**WHAT THE TASK ASKS**
Where pictures appear, omit them, and copy exactly only the lines from the start of the listing through the line containing "shows the feature", both included.

*****

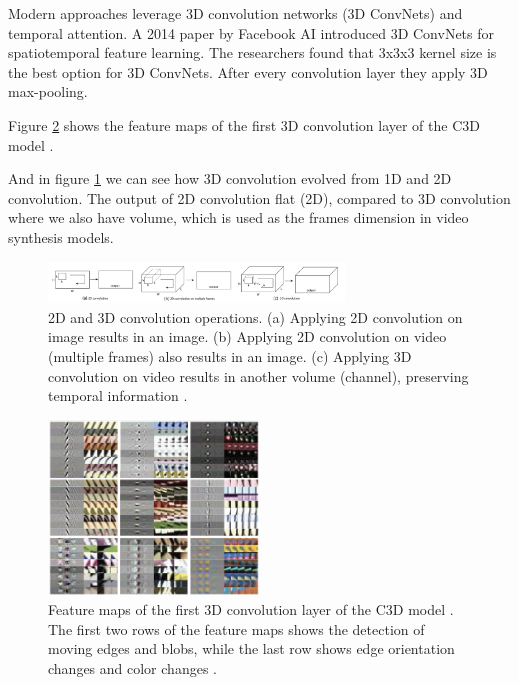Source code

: Modern approaches leverage 3D convolution networks (3D ConvNets) and temporal attention. A 2014 paper \cite{tran2015learning} by Facebook AI introduced 3D ConvNets for spatiotemporal feature learning. The researchers found that 3x3x3 kernel size is the best option for 3D ConvNets. After every convolution layer they apply 3D max-pooling.

Figure \ref{fig:c3d_feature_maps} shows the feature maps of the first 3D convolution layer of the C3D model \cite{tran2015learning}.

And in figure \ref{fig:video_synthesis_3d_conv} we can see how 3D convolution evolved from 1D and 2D convolution. The output of 2D convolution flat (2D), compared to 3D convolution where we also have volume, which is used as the frames dimension in video synthesis models.

\begin{figure}
    \centering
    \includegraphics[width=0.7\textwidth]{images/video_synthesis/conv.png}
    \caption{2D and 3D convolution operations. (a) Applying 2D convolution on image results in an image. (b) Applying 2D convolution on video (multiple frames) also results in an image. (c) Applying 3D convolution on video results in another volume (channel), preserving temporal information \cite{tran2015learning}.}
    \label{fig:video_synthesis_3d_conv}
\end{figure}

\begin{figure}
    \centering
    \includegraphics[width=0.5\textwidth]{images/video_synthesis/c3d_feature_maps.png}
    \caption{Feature maps of the first 3D convolution layer of the C3D model \cite{tran2015learning}. The first two rows of the feature maps shows the detection of moving edges and blobs, while the last row shows edge orientation changes and color changes \cite{tran2015learning}.}
    \label{fig:c3d_feature_maps}
\end{figure}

*****

**RESPONSE TO THIS EXERCISE**
Source code

: Modern approaches leverage 3D convolution networks (3D ConvNets) and temporal attention. A 2014 paper \cite{tran2015learning} by Facebook AI introduced 3D ConvNets for spatiotemporal feature learning. The researchers found that 3x3x3 kernel size is the best option for 3D ConvNets. After every convolution layer they apply 3D max-pooling.

Figure \ref{fig:c3d_feature_maps} shows the feature maps of the first 3D convolution layer of the C3D model \cite{tran2015learning}.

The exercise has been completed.